# Stall/Foil Question



## Nitty (Jan 28, 2020)

I have a question on getting through the stall quicker with the use of foil.  I've done "naked" and foil, actually during the same smoke already, and the foil got done hours earlier as it's supposed to do.  I've tried to research this but can't find anything.  I just bought some butcher paper but haven't tried it yet.

Has anybody wrapped in foil to blast through the stall and then take it out of the foil for the last hour or two to help "bark" the outside better?  

Unfortunately I am someone that needs my sleep.  Tending a smoker overnight is something I would like to do but it would completely ruin my day since I become a zombie without a decent amount of sleep.  I want to do larger meats 10lb+ but the time it takes scares me off.  It all comes down to sleep, not the amount of time or work it takes.


----------



## thirdeye (Jan 28, 2020)

I use a wrapped step on my competition brisket, actually turning it once during the wrapped step, and when it's tender following holding.... I do drain off the liquid and return to the smoker a few minutes to re-set the top layer of the bark.  On my butts,  I like wrapping later mainly to stop the color from getting too dark, but I also want foil juices to keep the pulled meat moist.  I like a softer bark on pork shoulder because I leave some on the chunks when serving. 

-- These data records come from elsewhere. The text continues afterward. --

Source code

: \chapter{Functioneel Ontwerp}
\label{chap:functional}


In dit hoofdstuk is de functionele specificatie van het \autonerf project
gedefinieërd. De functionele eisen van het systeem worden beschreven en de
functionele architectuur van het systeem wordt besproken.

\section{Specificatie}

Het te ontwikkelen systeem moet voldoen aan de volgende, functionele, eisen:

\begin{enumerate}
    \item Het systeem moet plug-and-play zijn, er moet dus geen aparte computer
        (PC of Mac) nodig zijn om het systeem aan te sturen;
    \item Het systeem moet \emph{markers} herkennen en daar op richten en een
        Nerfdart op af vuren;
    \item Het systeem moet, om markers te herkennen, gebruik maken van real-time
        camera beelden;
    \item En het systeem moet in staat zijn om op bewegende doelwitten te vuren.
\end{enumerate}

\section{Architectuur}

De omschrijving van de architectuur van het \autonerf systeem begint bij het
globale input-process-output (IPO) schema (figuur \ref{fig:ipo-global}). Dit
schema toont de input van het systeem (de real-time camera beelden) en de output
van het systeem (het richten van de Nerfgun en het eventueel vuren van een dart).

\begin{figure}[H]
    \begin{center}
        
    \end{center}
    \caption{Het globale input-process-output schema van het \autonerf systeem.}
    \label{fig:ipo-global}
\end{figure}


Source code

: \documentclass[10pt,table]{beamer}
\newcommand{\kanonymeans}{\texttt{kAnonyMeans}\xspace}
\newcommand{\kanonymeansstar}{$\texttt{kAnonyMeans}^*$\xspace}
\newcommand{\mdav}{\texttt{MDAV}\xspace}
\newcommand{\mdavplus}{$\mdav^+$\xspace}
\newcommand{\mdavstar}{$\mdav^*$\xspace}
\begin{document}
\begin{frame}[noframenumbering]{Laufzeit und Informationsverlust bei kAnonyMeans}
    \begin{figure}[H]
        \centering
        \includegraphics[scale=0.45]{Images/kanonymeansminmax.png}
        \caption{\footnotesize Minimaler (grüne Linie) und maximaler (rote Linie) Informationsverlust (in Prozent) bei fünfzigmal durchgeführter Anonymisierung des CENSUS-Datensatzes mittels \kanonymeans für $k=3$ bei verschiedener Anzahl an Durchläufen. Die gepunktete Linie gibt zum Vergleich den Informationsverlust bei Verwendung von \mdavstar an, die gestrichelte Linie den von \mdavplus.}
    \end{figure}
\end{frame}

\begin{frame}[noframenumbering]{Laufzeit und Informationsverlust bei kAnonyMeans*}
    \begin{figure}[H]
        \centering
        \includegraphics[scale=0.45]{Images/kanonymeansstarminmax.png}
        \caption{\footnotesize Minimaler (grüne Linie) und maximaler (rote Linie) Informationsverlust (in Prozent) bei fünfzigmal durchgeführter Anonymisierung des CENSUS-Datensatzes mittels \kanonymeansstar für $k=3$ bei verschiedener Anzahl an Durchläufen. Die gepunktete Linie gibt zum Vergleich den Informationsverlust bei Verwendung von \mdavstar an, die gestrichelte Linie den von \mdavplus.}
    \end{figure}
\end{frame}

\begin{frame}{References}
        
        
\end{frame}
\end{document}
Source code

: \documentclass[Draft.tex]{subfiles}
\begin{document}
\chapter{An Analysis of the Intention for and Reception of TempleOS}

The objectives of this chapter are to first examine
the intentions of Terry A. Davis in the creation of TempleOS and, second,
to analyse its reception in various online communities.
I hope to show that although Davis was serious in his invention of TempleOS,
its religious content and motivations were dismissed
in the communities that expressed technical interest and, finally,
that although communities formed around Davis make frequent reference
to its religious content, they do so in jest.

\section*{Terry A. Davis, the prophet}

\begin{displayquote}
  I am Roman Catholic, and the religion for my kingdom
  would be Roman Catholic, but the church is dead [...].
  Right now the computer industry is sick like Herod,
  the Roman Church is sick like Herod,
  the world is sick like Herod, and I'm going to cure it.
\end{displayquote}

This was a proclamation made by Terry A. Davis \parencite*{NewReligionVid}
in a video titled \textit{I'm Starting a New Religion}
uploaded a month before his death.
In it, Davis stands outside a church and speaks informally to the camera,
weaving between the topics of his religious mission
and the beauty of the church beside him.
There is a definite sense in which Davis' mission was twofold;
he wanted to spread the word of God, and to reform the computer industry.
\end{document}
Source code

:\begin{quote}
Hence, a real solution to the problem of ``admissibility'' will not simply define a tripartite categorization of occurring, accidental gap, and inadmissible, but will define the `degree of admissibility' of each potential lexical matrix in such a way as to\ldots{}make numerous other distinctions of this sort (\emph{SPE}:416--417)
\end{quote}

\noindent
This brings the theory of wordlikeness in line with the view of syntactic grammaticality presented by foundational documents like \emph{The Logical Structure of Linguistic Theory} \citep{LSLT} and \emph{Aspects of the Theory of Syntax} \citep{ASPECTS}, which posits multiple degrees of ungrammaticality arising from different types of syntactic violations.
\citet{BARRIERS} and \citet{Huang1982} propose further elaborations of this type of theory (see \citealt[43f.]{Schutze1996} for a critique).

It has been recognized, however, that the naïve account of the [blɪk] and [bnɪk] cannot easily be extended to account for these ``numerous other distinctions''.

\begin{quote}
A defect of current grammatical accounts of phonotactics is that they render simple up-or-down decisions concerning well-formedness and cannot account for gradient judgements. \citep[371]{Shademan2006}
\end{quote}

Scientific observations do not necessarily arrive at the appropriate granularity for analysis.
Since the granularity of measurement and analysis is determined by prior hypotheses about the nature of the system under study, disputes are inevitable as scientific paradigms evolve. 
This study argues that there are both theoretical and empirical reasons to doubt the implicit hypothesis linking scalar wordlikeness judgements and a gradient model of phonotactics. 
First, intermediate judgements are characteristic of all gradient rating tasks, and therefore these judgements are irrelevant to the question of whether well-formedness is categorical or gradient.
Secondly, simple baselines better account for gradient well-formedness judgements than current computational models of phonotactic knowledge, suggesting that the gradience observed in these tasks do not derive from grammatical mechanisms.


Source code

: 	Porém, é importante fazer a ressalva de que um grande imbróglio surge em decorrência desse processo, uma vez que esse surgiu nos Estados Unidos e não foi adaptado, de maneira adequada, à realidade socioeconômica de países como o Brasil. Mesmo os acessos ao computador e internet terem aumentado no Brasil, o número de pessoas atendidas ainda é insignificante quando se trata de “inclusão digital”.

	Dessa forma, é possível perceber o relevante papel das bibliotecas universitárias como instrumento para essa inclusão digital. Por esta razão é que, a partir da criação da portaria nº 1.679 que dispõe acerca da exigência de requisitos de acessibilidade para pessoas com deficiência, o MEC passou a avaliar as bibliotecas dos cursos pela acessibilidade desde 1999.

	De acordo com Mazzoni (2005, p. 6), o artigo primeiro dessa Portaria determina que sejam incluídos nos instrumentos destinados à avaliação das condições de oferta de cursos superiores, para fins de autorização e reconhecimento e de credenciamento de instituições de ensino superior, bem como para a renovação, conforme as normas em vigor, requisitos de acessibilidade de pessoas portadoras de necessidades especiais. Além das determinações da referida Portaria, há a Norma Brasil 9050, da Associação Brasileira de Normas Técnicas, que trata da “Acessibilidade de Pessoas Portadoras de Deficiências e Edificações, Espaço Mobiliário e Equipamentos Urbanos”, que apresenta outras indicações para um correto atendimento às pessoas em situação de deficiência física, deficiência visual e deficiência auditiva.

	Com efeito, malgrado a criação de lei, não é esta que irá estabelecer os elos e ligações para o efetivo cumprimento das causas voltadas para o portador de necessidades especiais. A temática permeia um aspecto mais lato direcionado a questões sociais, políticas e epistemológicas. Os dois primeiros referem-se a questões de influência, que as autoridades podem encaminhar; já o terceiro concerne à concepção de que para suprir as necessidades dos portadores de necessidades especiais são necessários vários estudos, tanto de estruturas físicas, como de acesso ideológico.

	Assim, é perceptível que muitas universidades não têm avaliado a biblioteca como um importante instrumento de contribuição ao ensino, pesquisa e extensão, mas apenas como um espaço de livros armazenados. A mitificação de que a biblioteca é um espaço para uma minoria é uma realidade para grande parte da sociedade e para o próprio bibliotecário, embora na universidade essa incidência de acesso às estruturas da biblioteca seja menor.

If you want the utmost control over your wrapped meats, and your sleeping hours, smoke the meats until you get the color you want, then move it into a 1/4 sized foil pan, add some liquid, and seal with foil.  Insert a probe thermometer if you want.  Then move into your oven at 250° - 275°.  Once wrapped, meat won't take on any more smoke, but it will darken a bit more especially if you are using a sweeter rub, or a sweeter wrapping liquid.  You could even set the auto-off feature to turn off the oven after 3 or 4 hours.


----------



## oldsmokerdude (Jan 28, 2020)

Nitty said:


> Has anybody wrapped in foil to blast through the stall and then take it out of the foil for the last hour or two to help "bark" the outside better?


Absolutely! I think for many this is the preferred approach. That said, you probably don't need "an hour or two" at the end to firm up the bark. Depending on your temp, 30 minutes or so should do it.


----------



## SmokinVOLfan (Jan 28, 2020)

Thirdeye and smokerdude pretty much nailed it. What exactly are you smoking? You said for 10+ hour smokes so I assume you are talking about butts or briskets. I foil ribs for a couple hours a lot of times and then return them to the smoker unwrapped to finish them off and apply sauce if I am going that route. For the larger cuts of meat I don't see a need to finish them off unwrapped. I throw my butts in a pan around 160 and cover them with foil until they are done. Love having the juices to mix back in the pulled meat. I wrap briskets in butcher paper until they probe tender. Tenderizes the meat while allowing it to still breath and doesn't kill the bark. Some don't like wrapping at all...more of a personal preference thing. Just my $.02 on it!


----------



## Nitty (Jan 28, 2020)

Thanks for the info.  I thought something like that should work.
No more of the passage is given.